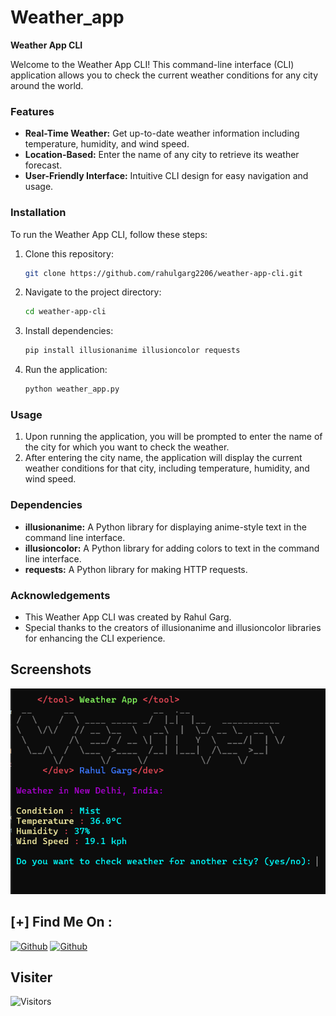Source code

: # Weather_app
**Weather App CLI**

Welcome to the Weather App CLI! This command-line interface (CLI) application allows you to check the current weather conditions for any city around the world.

### Features

- **Real-Time Weather:** Get up-to-date weather information including temperature, humidity, and wind speed.
- **Location-Based:** Enter the name of any city to retrieve its weather forecast.
- **User-Friendly Interface:** Intuitive CLI design for easy navigation and usage.

### Installation

To run the Weather App CLI, follow these steps:

1. Clone this repository:
   ```bash
   git clone https://github.com/rahulgarg2206/weather-app-cli.git
   ```

2. Navigate to the project directory:
   ```bash
   cd weather-app-cli
   ```

3. Install dependencies:
   ```bash
   pip install illusionanime illusioncolor requests
   ```

4. Run the application:
   ```bash
   python weather_app.py
   ```

### Usage

1. Upon running the application, you will be prompted to enter the name of the city for which you want to check the weather.
2. After entering the city name, the application will display the current weather conditions for that city, including temperature, humidity, and wind speed.

### Dependencies

- **illusionanime:** A Python library for displaying anime-style text in the command line interface.
- **illusioncolor:** A Python library for adding colors to text in the command line interface.
- **requests:** A Python library for making HTTP requests.


### Acknowledgements

- This Weather App CLI was created by Rahul Garg.
- Special thanks to the creators of illusionanime and illusioncolor libraries for enhancing the CLI experience.

## Screenshots

<img src="Screenshot.png"></img>

## [+] Find Me On :

[![Github](https://img.shields.io/badge/Instagram-Rahul-pink?style=for-the-badge&logo=instagram)](https://www.instagram.com/rahulgarg__09?igsh=MTh5ZnNmMnRicGw5dg==)
[![Github](https://img.shields.io/badge/TELEGRAM-Rahul-blue?style=for-the-badge&logo=telegram)](https://t.me/cyberrj09)


## Visiter
<img src="https://profile-counter.glitch.me/rahulgarg2206/count.svg" alt="Visitors">



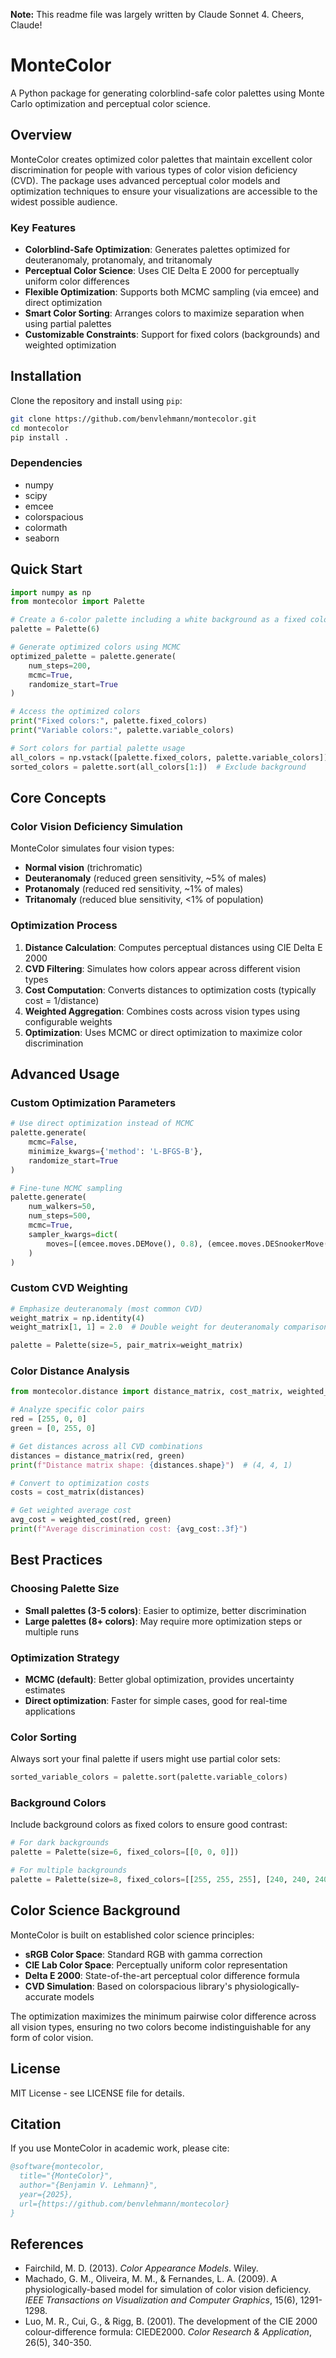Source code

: **Note:** This readme file was largely written by Claude Sonnet 4. Cheers, Claude!

# MonteColor

A Python package for generating colorblind-safe color palettes using Monte Carlo optimization and perceptual color science.

## Overview

MonteColor creates optimized color palettes that maintain excellent color discrimination for people with various types of color vision deficiency (CVD). The package uses advanced perceptual color models and optimization techniques to ensure your visualizations are accessible to the widest possible audience.

### Key Features

- **Colorblind-Safe Optimization**: Generates palettes optimized for deuteranomaly, protanomaly, and tritanomaly
- **Perceptual Color Science**: Uses CIE Delta E 2000 for perceptually uniform color differences  
- **Flexible Optimization**: Supports both MCMC sampling (via emcee) and direct optimization
- **Smart Color Sorting**: Arranges colors to maximize separation when using partial palettes
- **Customizable Constraints**: Support for fixed colors (backgrounds) and weighted optimization

## Installation

Clone the repository and install using `pip`:
```bash
git clone https://github.com/benvlehmann/montecolor.git
cd montecolor
pip install .
```

### Dependencies

- numpy
- scipy
- emcee
- colorspacious
- colormath
- seaborn

## Quick Start

```python
import numpy as np
from montecolor import Palette

# Create a 6-color palette including a white background as a fixed color
palette = Palette(6)

# Generate optimized colors using MCMC
optimized_palette = palette.generate(
    num_steps=200,
    mcmc=True,
    randomize_start=True
)

# Access the optimized colors
print("Fixed colors:", palette.fixed_colors)
print("Variable colors:", palette.variable_colors)

# Sort colors for partial palette usage
all_colors = np.vstack([palette.fixed_colors, palette.variable_colors])
sorted_colors = palette.sort(all_colors[1:])  # Exclude background
```

## Core Concepts

### Color Vision Deficiency Simulation

MonteColor simulates four vision types:
- **Normal vision** (trichromatic)
- **Deuteranomaly** (reduced green sensitivity, ~5% of males)
- **Protanomaly** (reduced red sensitivity, ~1% of males)  
- **Tritanomaly** (reduced blue sensitivity, <1% of population)

### Optimization Process

1. **Distance Calculation**: Computes perceptual distances using CIE Delta E 2000
2. **CVD Filtering**: Simulates how colors appear across different vision types
3. **Cost Computation**: Converts distances to optimization costs (typically cost = 1/distance)
4. **Weighted Aggregation**: Combines costs across vision types using configurable weights
5. **Optimization**: Uses MCMC or direct optimization to maximize color discrimination


## Advanced Usage

### Custom Optimization Parameters

```python
# Use direct optimization instead of MCMC
palette.generate(
    mcmc=False,
    minimize_kwargs={'method': 'L-BFGS-B'},
    randomize_start=True
)

# Fine-tune MCMC sampling
palette.generate(
    num_walkers=50,
    num_steps=500, 
    mcmc=True,
    sampler_kwargs=dict(
        moves=[(emcee.moves.DEMove(), 0.8), (emcee.moves.DESnookerMove(), 0.2)]
    )
)
```

### Custom CVD Weighting

```python
# Emphasize deuteranomaly (most common CVD)
weight_matrix = np.identity(4)
weight_matrix[1, 1] = 2.0  # Double weight for deuteranomaly comparisons

palette = Palette(size=5, pair_matrix=weight_matrix)
```

### Color Distance Analysis

```python
from montecolor.distance import distance_matrix, cost_matrix, weighted_cost

# Analyze specific color pairs
red = [255, 0, 0]
green = [0, 255, 0]

# Get distances across all CVD combinations
distances = distance_matrix(red, green)
print(f"Distance matrix shape: {distances.shape}")  # (4, 4, 1)

# Convert to optimization costs
costs = cost_matrix(distances)

# Get weighted average cost
avg_cost = weighted_cost(red, green)
print(f"Average discrimination cost: {avg_cost:.3f}")
```

## Best Practices

### Choosing Palette Size
- **Small palettes (3-5 colors)**: Easier to optimize, better discrimination
- **Large palettes (8+ colors)**: May require more optimization steps or multiple runs

### Optimization Strategy
- **MCMC (default)**: Better global optimization, provides uncertainty estimates
- **Direct optimization**: Faster for simple cases, good for real-time applications

### Color Sorting
Always sort your final palette if users might use partial color sets:

```python
sorted_variable_colors = palette.sort(palette.variable_colors)
```

### Background Colors
Include background colors as fixed colors to ensure good contrast:

```python
# For dark backgrounds
palette = Palette(size=6, fixed_colors=[[0, 0, 0]])

# For multiple backgrounds  
palette = Palette(size=8, fixed_colors=[[255, 255, 255], [240, 240, 240]])
```

## Color Science Background

MonteColor is built on established color science principles:

- **sRGB Color Space**: Standard RGB with gamma correction
- **CIE Lab Color Space**: Perceptually uniform color representation
- **Delta E 2000**: State-of-the-art perceptual color difference formula
- **CVD Simulation**: Based on colorspacious library's physiologically-accurate models

The optimization maximizes the minimum pairwise color difference across all vision types, ensuring no two colors become indistinguishable for any form of color vision.

## License

MIT License - see LICENSE file for details.

## Citation

If you use MonteColor in academic work, please cite:

```bibtex
@software{montecolor,
  title="{MonteColor}",
  author="{Benjamin V. Lehmann}",
  year={2025},
  url={https://github.com/benvlehmann/montecolor}
}
```

## References

- Fairchild, M. D. (2013). *Color Appearance Models*. Wiley.
- Machado, G. M., Oliveira, M. M., & Fernandes, L. A. (2009). A physiologically-based model for simulation of color vision deficiency. *IEEE Transactions on Visualization and Computer Graphics*, 15(6), 1291-1298.
- Luo, M. R., Cui, G., & Rigg, B. (2001). The development of the CIE 2000 colour‐difference formula: CIEDE2000. *Color Research & Application*, 26(5), 340-350.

++++++++

[Brief]: Count lines, not occurrences: report how many lines in the entries above include the word "across", as a number alone.

[Response]: 4